**What to work on:** Find out how many lines in the records have the string "knowledge" in them, and state only that number.

(Plain-text document sources)
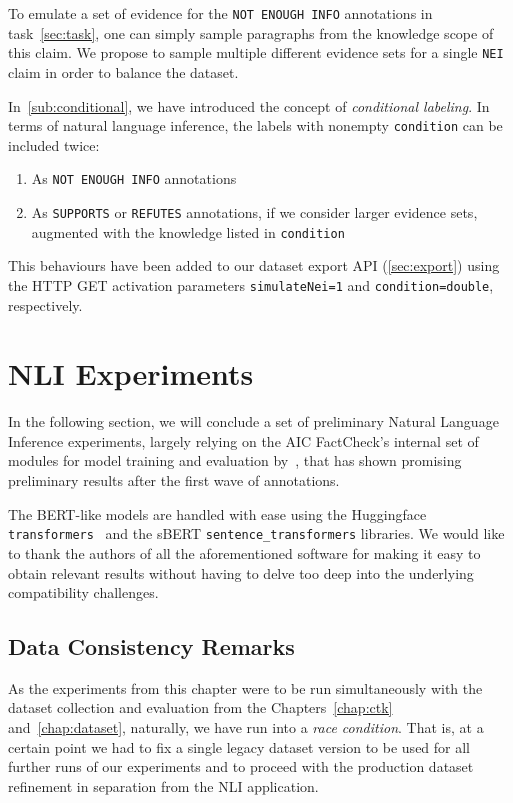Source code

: To emulate a set of evidence for the \texttt{NOT ENOUGH INFO} annotations in task~\ref{sec:task}, one can simply sample paragraphs from the knowledge scope of this claim. We propose to sample multiple different evidence sets for a single \texttt{NEI} claim in order to balance the dataset.

In~\ref{sub:conditional}, we have introduced the concept of \textit{conditional labeling}. In terms of natural language inference, the labels with nonempty \texttt{condition} can be included twice:

\begin{enumerate}
    \item As \texttt{NOT ENOUGH INFO} annotations
    \item As \texttt{SUPPORTS} or \texttt{REFUTES} annotations, if we consider larger evidence sets, augmented with the knowledge listed in \texttt{condition}
\end{enumerate}

This behaviours have been added to our dataset export \textsf{API} (\ref{sec:export}) using the \textsf{HTTP GET} activation parameters \texttt{simulateNei=1} and \texttt{condition=double}, respectively.

\section{NLI Experiments}

In the following section, we will conclude a set of preliminary Natural Language Inference experiments, largely relying on the \textsf{AIC FactCheck}'s internal set of modules for model training and evaluation by~\cite{honzagit}, that has shown promising preliminary results after the first wave of annotations. 

The \textsf{BERT}-like models are handled with ease using the \textsf{Huggingface} \texttt{transformers}~\cite{huggingface} and the \textsf{sBERT} \texttt{sentence\_transformers} \cite{sentence-transformers} libraries. We would like to thank the authors of all the aforementioned software for making it easy to obtain relevant results without having to delve too deep into the underlying compatibility challenges.

\subsection{Data Consistency Remarks}
As the experiments from this chapter were to be run simultaneously with the dataset collection and evaluation from the Chapters~\ref{chap:ctk}  and~\ref{chap:dataset}, naturally, we have run into a \textit{race condition}. That is, at a certain point we had to fix a single legacy dataset version to be used for all further runs of our experiments and to proceed with the production dataset refinement in separation from the NLI application.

**Exercise output:** 2